I'll try. {lo broda} is, first and foremost, a constant term,
just like {la brod.} is a constant term.

lo ractu can be seen and touched. That means "rabbits can be seen
and touched".
la ract can be seen and touched. That means "Rasht can be seen and
touched".

When you see or touch an instance of lo ractu, you are, in the
very same act, seeing or touching lo ractu.
When you see or touch a stage of la ract, you are, in the very
same act, seeing or touching la ract.

(A "stage" differs from a "slice" in that a stage has some time depth,
so a stage is a series of contiguous slices. The analogy of instances
with stages seems better than the analogy with slices, which, having
zero time depth, are somewhat unreal. The best analogy is perhaps that
of stages of individuals with instances of substances, because two
time-contiguous stages give you one longer stage, two space-contiguous
instances give you one bigger instance of the substance.)

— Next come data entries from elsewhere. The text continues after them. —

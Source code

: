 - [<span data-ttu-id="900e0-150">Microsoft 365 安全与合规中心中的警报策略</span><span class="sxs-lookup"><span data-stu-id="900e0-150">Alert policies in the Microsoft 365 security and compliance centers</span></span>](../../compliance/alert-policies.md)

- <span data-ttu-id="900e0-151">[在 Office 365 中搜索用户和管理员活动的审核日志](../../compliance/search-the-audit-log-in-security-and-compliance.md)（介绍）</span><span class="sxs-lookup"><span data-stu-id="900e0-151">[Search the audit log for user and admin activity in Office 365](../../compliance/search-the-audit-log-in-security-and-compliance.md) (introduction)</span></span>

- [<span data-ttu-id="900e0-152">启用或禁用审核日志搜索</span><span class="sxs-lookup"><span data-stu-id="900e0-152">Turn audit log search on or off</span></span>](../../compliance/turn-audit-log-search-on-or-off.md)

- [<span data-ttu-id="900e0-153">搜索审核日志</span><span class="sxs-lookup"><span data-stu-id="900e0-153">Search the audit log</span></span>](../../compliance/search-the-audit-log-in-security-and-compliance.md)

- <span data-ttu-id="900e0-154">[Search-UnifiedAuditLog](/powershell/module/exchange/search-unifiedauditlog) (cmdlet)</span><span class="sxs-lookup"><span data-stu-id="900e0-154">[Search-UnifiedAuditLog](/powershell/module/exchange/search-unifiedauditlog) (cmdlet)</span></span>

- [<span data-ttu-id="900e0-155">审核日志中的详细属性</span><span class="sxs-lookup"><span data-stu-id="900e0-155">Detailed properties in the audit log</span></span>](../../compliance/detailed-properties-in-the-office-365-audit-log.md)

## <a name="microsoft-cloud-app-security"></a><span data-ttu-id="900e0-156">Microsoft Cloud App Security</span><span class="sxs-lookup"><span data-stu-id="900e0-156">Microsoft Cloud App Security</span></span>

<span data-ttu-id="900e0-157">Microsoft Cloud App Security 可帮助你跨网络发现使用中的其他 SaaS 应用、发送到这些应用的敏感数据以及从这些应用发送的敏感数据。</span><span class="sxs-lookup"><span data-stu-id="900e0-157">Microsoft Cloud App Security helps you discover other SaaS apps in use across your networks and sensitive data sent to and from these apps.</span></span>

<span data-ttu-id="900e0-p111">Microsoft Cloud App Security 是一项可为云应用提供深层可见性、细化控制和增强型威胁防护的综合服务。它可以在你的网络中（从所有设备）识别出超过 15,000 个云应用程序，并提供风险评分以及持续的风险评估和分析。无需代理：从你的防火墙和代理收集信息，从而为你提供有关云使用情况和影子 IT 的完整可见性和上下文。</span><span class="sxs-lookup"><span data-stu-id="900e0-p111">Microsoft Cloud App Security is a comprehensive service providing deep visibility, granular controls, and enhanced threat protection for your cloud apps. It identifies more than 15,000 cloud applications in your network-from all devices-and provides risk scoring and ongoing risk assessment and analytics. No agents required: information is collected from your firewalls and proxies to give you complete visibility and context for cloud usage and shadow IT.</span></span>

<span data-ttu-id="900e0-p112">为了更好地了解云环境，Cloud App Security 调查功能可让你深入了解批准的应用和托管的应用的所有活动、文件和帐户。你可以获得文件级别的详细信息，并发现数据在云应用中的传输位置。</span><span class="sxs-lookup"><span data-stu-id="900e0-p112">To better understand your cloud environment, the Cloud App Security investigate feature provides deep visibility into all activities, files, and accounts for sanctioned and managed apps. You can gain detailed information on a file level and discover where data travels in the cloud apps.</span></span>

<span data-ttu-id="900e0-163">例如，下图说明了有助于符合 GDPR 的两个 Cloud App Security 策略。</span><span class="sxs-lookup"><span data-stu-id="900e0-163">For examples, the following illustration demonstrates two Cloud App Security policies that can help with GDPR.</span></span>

lo ractu cu zasti. Rabbits are real/actual.
la ract cu zasti. Rasht is real/actual.

For the above to be true, it is necessary that some instance
of lo ractu and some stage of la ract are real/actual, too. That's
just how {zasti} works. You can't zasti if you don't have some
instance/stage that zasti.

lo pavyseljirna cu xanri. Unicorns are imaginary.
la pavyseljirn cu xanri. Pavyseljirn is imaginary.

Imaginary things don't have real instances/stages. They may
or may not have imaginary instances/stages, depending on how
elaborately they are imagined.

> The juggling to get something
> externally generalizable out of such expressions is also then just a trick
> that needlessly — and misleadingly — hides what is going on: the
> generalization on, e.g., {le ka pavyseljirna} (I do agree that the gadri
> there is otiose, even odious).

The "Mr" talk is one way of conceptualizing things. As long as
{lo broda} behaves like a constant term (i.e. it is transparent
to negation, it can be repeated with anaphora, etc) then it
doesn't matter much how one conceptualizes it. That such a thing
is needed is evident to anyone who has used the language to some
extent. It is extremely cumbersome to reduce all your claims to
instances when in very many cases the distribution of instances
is obvious or irrelevant. When we do want to go into instances,
all the usual machinery remains available: we simply quantify
over all of them with {PA lo broda}, or refer to a specific
instance or group of instances directly with le/la.